With the rapid development of supercomputers, the scale and complexity are ever increasing, and the reliability and resilience are faced with larger challenges. There are many important technologies in fault tolerance, such as proactive failure avoidance technologies based on fault prediction, reactive fault tolerance based on checkpoint, and scheduling technologies to improve reliability. Both qualitative and quantitative descriptions on characteristics of system faults are very critical for these technologies. This study analyzes the source of failures on two typical petascale supercomputers called Sunway BlueLight (based on multi-core CPUs) and Sunway TaihuLight (based on heterogeneous manycore CPUs). It uncovers some interesting fault characteristics and finds unknown correlation relationship among main components' faults. Finally the paper analyzes the failure time of the two supercomputers in various grains of resource and different time spans, and builds a uniform multi-dimensional failure time model for petascale supercomputers.

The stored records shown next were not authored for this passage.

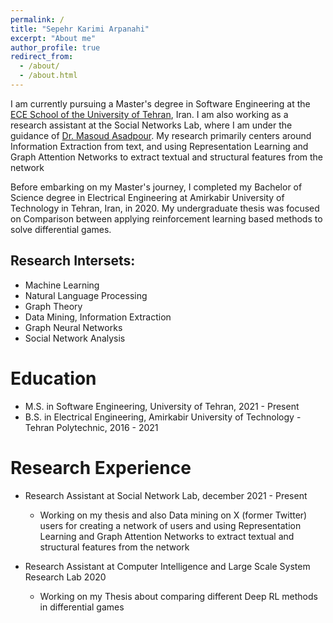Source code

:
 ```yaml
---
permalink: /
title: "Sepehr Karimi Arpanahi"
excerpt: "About me"
author_profile: true
redirect_from: 
  - /about/
  - /about.html
---
```


I am currently pursuing a Master's degree in Software Engineering at the [ECE School of the University of Tehran](https://ece.ut.ac.ir/en/ece), Iran. I am also working as a research assistant at the Social Networks Lab, where I am under the guidance of [Dr. Masoud Asadpour](https://scholar.google.com/citations?user=MKwwcvIAAAAJ&hl=en). My research primarily centers around Information Extraction from text, and using Representation Learning and Graph Attention Networks to extract textual and structural features from the network

Before embarking on my Master's journey, I completed my Bachelor of Science degree in Electrical Engineering at Amirkabir University of Technology in Tehran, Iran, in 2020. My undergraduate thesis was focused on Comparison between applying reinforcement learning based methods to solve differential games.

## **Research Intersets**:
- Machine Learning
- Natural Language Processing
- Graph Theory
- Data Mining, Information Extraction
- Graph Neural Networks
- Social Network Analysis

Education
======
* M.S. in Software Engineering, University of Tehran, 2021 - Present
* B.S. in Electrical Engineering, Amirkabir University of Technology - Tehran Polytechnic, 2016 - 2021

Research Experience
======
* Research Assistant at Social Network Lab, december 2021 - Present
  * Working on my thesis and also Data mining on X (former Twitter) users for creating a network of users and using Representation Learning and Graph Attention Networks to extract textual and structural features from the network


* Research Assistant at Computer Intelligence and Large Scale System Research Lab 2020
  * Working on my Thesis about comparing different Deep RL methods in differential games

The work is supported by the National Key Research and Development Program of China under Grant No. 2016YFB0200502.
About author: Rui-Tao Liu received his Bachelor's degree in computer science and technology from National University of Defense Technology (NUDT), Changsha, in 2000. He then received his Master's degree in computer software and theory from Jiangnan Institute of Computing Technology, Wuxi, in 2004. He is currently an engineer and Ph.D. candidate in State Key Laboratory of Mathematical Engineering and Advanced Computing (MEAC), Wuxi. His research interests include high-performance computing, parallel operating system, fault tolerance, big data, etc.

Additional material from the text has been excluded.